Sefere çıkmak için, bineği hazırladığı zaman, kalbiyle Allah Teâlâ'ya o hayvancağızı kendisine müsahhar kılıp teslim ettiğinden dolayı şükretmelidir. Çünkü sırtında taşıyacağı yükleri taşımak ve yolda binmek sûretiyle meşakkati azaltmak hususunda binek kendisine ilâhî bir lütuf olarak verilmiştir.

Aynı zamanda âhiret yolculuğunda bineceği tabutu da hatırlamalıdır. Zira hac işi bir cihetten âhiret seferine benzemektedir. Acaba hac yolculuğunda kullanacağı bu binek, âhiret yolculuğunda kullanacağı binek için, bir azık oluyor mu ve aralarında bir münasebet var mıdır?

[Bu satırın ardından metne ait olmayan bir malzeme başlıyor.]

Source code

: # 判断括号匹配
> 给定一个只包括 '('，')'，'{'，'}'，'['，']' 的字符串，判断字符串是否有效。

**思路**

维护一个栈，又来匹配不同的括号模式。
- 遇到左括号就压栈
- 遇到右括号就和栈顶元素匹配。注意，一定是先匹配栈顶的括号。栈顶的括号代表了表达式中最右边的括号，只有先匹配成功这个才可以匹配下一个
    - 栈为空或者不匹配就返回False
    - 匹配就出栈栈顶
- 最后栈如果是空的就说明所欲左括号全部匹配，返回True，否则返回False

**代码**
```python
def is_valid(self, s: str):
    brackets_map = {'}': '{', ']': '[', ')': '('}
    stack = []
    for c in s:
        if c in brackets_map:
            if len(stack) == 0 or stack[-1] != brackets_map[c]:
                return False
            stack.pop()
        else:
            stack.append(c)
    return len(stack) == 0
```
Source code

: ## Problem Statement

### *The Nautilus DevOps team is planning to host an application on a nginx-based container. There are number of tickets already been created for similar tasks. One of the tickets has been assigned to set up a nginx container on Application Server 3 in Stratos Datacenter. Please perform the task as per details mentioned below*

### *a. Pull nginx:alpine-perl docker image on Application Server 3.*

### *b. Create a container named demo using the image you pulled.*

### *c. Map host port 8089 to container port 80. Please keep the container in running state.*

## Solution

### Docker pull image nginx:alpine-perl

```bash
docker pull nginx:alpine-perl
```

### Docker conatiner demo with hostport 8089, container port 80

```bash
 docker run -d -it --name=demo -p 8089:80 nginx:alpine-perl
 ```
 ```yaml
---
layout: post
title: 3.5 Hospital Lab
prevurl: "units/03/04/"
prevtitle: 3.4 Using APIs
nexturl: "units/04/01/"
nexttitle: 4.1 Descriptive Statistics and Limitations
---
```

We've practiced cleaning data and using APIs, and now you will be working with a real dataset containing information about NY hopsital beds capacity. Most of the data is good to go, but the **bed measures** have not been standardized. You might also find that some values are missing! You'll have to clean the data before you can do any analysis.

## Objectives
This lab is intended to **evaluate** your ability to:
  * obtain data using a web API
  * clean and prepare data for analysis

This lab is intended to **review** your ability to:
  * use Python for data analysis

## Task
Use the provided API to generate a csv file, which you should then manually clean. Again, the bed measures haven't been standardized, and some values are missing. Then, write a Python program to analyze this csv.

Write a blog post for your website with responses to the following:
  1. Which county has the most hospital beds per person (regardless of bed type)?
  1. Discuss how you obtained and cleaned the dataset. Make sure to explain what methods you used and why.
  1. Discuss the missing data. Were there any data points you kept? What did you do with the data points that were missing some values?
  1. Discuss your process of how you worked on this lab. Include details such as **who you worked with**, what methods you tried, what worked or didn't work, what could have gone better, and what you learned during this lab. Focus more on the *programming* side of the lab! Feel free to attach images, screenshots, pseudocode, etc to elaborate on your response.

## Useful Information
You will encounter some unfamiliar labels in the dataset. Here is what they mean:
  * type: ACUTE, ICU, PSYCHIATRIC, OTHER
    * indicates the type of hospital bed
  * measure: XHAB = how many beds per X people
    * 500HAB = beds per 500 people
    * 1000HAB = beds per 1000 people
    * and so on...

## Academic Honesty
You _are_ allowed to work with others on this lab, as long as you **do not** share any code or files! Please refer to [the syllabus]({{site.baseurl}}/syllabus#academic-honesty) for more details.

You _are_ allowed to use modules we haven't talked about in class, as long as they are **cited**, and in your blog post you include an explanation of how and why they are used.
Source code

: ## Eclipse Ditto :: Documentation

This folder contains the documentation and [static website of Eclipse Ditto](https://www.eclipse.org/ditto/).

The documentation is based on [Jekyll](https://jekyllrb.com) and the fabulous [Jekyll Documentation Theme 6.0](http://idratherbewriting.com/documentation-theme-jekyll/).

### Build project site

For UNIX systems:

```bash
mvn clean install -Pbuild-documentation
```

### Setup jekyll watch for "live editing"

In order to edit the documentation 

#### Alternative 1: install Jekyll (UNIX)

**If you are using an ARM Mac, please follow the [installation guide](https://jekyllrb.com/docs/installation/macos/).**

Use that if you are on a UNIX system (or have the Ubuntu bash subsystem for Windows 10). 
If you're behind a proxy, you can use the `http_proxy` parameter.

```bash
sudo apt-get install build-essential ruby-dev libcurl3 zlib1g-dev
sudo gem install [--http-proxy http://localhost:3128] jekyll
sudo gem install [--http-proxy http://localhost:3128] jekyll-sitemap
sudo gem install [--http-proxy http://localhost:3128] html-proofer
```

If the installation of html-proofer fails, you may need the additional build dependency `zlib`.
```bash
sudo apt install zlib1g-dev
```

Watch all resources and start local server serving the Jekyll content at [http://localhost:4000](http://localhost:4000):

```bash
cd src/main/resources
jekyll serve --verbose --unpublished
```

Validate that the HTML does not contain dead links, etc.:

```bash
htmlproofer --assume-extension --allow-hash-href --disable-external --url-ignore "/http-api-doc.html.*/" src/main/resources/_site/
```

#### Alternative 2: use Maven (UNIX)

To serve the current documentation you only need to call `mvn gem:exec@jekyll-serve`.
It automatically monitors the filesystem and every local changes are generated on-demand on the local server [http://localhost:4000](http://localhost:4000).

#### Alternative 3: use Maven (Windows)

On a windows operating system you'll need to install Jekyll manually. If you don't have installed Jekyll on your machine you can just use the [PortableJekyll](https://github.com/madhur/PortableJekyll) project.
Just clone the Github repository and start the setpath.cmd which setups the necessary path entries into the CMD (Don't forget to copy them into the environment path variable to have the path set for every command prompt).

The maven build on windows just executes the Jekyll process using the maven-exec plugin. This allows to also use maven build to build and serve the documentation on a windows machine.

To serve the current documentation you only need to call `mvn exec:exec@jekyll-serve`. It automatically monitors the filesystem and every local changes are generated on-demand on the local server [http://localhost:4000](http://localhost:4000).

Bütün bunları düşünmek mecburiyetindedir.

Çünkü bilinmez, belki ölüm kendisine hac yolculuğundan daha yakındır. Belki tabuta binmesi, hac yolculuğu için deveye binmesinden daha yakındır. Bir de tabuta girmesi yüzde yüzdür. Deveye binmesi ise, aynı kesinlikte değildir. Hac seferinin bütün sebeplerinin kendisine yâr olacağı da muhakkak değildir. Bu bakımdan bu kadar şüphelerle kapalı bulunan bir yolculuk için, bu kadar tedbirleri alıp, azığını o yolculukta yüklenen merkebi hazırlamasına karşılık, yüzdeyüz kesin olan bir yolculuğu ihmal etmesi akıl kârı değildir.